Taken together, we have identified a new cannabinoid binding site in TRPV2 that is under the influence of allosteric control by probenecid. This adds further insight into the molecular mechanism by which ligands modulate TRPV2 to fully understand the relevance of this channel in normal and pathophysiology, and a framework for the development of refined substances of potential therapeutical value.
Δ9-Tetrahydrocannabiorcol (C16) was synthesized as previously described32 and by ReadGlead AB (Lund, Sweden). Probenecid was kindly supplied as a sodium salt by Dr Johan Raud, Karolinska Institutet and Dr Ulf Nilsson (Lund University). Allylisothiocyanate from mustard oil (MO), capsazepine, HC030031, ruthenium red and A23187 (Sigma-Aldrich). Capsaicin (Tocris Bristol, UK). Ionomycin (Invitrogen). Probenecid and ruthenium red were dissolved in saline. All other test compounds were dissolved in ethanol or DMSO. In all assays, the final concentration of ethanol and/or DMSO did not exceed 1%.

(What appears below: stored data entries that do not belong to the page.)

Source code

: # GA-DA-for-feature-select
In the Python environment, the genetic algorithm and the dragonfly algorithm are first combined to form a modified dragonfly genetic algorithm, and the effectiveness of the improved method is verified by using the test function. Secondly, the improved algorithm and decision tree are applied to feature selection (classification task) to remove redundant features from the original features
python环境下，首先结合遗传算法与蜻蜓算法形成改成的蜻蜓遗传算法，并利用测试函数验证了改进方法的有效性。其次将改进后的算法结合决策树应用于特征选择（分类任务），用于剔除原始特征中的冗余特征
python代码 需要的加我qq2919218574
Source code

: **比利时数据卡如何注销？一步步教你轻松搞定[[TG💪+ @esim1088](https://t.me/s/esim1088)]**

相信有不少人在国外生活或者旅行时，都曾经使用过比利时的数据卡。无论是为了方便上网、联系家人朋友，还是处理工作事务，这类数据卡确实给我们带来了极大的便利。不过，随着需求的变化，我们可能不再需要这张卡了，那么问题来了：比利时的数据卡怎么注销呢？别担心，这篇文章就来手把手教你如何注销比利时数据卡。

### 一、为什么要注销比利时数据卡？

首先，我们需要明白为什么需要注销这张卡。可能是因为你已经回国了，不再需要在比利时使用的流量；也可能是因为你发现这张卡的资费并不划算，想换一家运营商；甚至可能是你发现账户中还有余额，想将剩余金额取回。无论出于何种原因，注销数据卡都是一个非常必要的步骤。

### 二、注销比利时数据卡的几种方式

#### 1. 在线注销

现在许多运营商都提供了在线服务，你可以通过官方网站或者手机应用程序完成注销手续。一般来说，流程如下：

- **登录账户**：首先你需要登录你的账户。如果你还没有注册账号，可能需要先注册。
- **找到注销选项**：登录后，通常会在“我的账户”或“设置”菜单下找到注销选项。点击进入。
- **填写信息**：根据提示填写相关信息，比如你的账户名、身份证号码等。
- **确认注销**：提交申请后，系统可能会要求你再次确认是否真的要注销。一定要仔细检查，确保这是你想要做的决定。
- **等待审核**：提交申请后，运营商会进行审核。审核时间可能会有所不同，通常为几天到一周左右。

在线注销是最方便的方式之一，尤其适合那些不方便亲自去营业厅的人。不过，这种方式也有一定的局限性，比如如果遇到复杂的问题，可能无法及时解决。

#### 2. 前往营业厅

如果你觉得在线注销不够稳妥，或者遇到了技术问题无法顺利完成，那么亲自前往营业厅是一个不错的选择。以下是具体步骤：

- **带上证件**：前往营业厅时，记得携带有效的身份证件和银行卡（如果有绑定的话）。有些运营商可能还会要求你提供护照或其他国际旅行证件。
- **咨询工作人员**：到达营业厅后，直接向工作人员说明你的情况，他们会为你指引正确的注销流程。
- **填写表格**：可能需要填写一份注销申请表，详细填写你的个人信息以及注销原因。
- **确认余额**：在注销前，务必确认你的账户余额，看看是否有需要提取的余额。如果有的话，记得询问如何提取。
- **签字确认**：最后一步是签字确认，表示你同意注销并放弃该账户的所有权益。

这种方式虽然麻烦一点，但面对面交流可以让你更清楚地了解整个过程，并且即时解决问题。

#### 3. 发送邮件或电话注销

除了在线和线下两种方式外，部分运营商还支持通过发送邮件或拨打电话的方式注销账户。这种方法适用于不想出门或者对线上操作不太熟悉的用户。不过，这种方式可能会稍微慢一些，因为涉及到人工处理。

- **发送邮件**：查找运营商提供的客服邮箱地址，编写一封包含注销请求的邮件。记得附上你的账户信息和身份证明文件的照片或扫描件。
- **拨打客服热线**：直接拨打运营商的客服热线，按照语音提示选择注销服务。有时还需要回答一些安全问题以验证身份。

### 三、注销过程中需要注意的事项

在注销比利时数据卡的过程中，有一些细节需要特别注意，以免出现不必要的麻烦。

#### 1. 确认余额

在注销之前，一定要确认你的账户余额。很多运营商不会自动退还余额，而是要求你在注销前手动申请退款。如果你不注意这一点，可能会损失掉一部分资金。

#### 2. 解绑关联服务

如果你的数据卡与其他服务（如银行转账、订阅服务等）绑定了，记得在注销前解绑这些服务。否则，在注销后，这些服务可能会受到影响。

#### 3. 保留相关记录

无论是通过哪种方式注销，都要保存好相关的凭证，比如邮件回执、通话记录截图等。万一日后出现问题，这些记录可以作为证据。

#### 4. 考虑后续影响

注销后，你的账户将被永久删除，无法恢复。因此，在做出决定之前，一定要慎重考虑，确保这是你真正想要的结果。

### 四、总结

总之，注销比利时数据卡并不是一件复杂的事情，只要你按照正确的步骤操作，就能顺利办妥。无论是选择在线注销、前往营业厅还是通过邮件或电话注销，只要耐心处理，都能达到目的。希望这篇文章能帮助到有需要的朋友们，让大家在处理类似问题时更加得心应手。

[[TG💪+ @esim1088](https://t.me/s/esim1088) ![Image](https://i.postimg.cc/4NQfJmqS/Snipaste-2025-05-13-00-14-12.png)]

Cell culture and transfections for Ca2+ imaging and planar patch-clamp electrophysiology
Human embryonic kidney cells (HEK293T, ECACC, 12022001) were grown in Dulbecco’s modified Eagle’s medium (DMEM, Life Technologies) supplemented with 10% fetal calf serum (Sigma-Aldrich), 1% GlutaMAX (Life Technologies) and L-glutamine-penicillin-streptomycin (Sigma-Aldrich; 2 mM, 100 IU ml−1, 100 µg ml−1 respectively). Stable cell lines expressing rat, mouse and human TRPV2 were generated by transfecting TRPV2 expression constructs into HEK293T cells using FUGENE (Promega) as a carrier according to manufacturers’ protocol followed by selection for G418 resistance. cDNA encoding rat and mouse TRPV2 was inserted in a pcDNA3 vector, whereas the human TRPV2 was in an pCi-neo/IRES-GFP vector (kindly provided by Dr Michael Caterina at Johns Hopkins University, USA, and Dr Bernd Nilius at KU Leuven University, Belgium). After individual clones were selected by limited dilution, cells were grown in HEK293T culture medium supplemented with 0.4 mg ml−1 G418 (Sigma-Aldrich). human TRPA1- and human TRPV1-HEK293Trex cells (kindly provided by AstraZeneca, Södertälje, Sweden) were grown in DMEM supplemented with 10% fetal calf serum, 1% GlutaMAX, 10 µg ml−1 blasticidin S hydrochloride (Invitrogen) and 500 µg ml−1 hygromycin B (Invitrogen). human TRPA1- and human TRPV1-expressing cells were induced with 0.1 µg ml−1 tetracycline (BD Bioscience) overnight and used for experiments the following day. Untransfected HEK293Trex cells (control) were grown in a similar medium containing only 5 µg ml−1 blasticidin S hydrochloride and no hygromycin B. Rat basophilic leukemia cells (RBL-2H3, ATCC, CRL-2256) were grown in Minimum Essential Medium α with GlutaMAX (Life Technologies) supplemented with 15% fetal calf serum and glutamine-penicillin-streptomycin. The human mast cell line (HMC-1.2; kindly provided by Dr Joseph H. Butterfield, Mayo Clinic Hospital, Rochester, MN, USA) was cultured in Iscove’s modified Dulbecco’s medium (IMDM) supplemented with 10% fetal calf serum (FCS), 2 mM L-glutamine, 100 IU ml−1 penicillin, 50 mg ml−1 streptomycin, 1.2 mM α-thioglycerol.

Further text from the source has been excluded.